> _Your instructions_: In the listing that follows, retype every line from the first through the one containing "The ILD tracking". Pictures are to be left out.

Start of Block

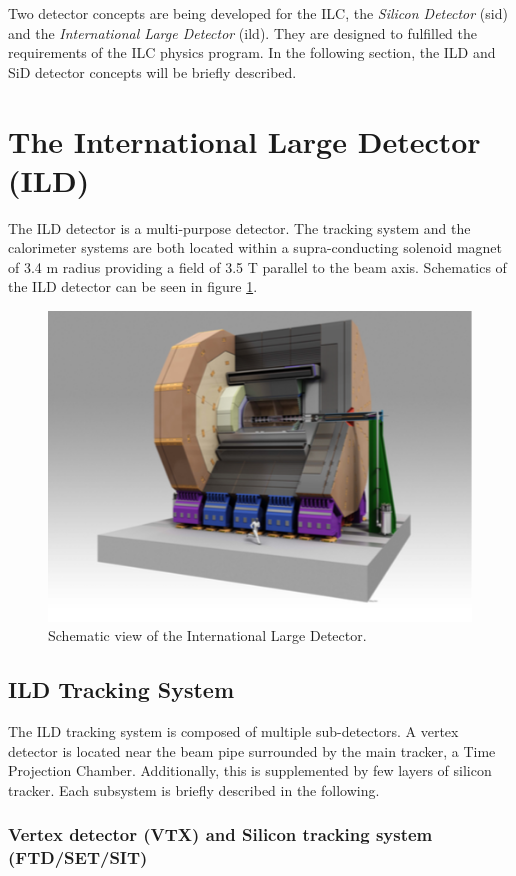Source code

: Two detector concepts are being developed for the ILC, the \textit{Silicon Detector} (\acrshort{sid}) and the \textit{International Large Detector} (\acrshort{ild}). They are designed to fulfilled the requirements of the ILC physics program. In the following section, the ILD and SiD detector concepts will be briefly described.

\section{The International Large Detector (ILD)}
\label{sec:ILD}

The ILD detector is a multi-purpose detector. The tracking system and the calorimeter systems are both located within a supra-conducting solenoid magnet of 3.4 m radius providing a field of 3.5 T parallel to the beam axis. Schematics of the ILD detector can be seen in figure \ref{fig:ILD}.

\begin{figure}[htbp!]
  \centering
  \includegraphics[width=0.7\linewidth]{chap2/fig/ILD_full.png}
  \caption{Schematic view of the International Large Detector. \cite{ILC_TDR_Vol4}} \label{fig:ILD}
\end{figure}

\subsection{ILD Tracking System}

The ILD tracking system is composed of multiple sub-detectors. A vertex detector is located near the beam pipe surrounded by the main tracker, a Time Projection Chamber. Additionally, this is supplemented by few layers of silicon tracker. Each subsystem is briefly described in the following.

\subsubsection{Vertex detector (VTX) and Silicon tracking system (FTD/SET/SIT)}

End of Block

> _Written answer_:
Source code

: Two detector concepts are being developed for the ILC, the \textit{Silicon Detector} (\acrshort{sid}) and the \textit{International Large Detector} (\acrshort{ild}). They are designed to fulfilled the requirements of the ILC physics program. In the following section, the ILD and SiD detector concepts will be briefly described.

\section{The International Large Detector (ILD)}
\label{sec:ILD}

The ILD detector is a multi-purpose detector. The tracking system and the calorimeter systems are both located within a supra-conducting solenoid magnet of 3.4 m radius providing a field of 3.5 T parallel to the beam axis. Schematics of the ILD detector can be seen in figure \ref{fig:ILD}.

\begin{figure}[htbp!]
  \centering
  \includegraphics[width=0.7\linewidth]{chap2/fig/ILD_full.png}
  \caption{Schematic view of the International Large Detector. \cite{ILC_TDR_Vol4}} \label{fig:ILD}
\end{figure}

\subsection{ILD Tracking System}

The ILD tracking system is composed of multiple sub-detectors. A vertex detector is located near the beam pipe surrounded by the main tracker, a Time Projection Chamber. Additionally, this is supplemented by few layers of silicon tracker. Each subsystem is briefly described in the following.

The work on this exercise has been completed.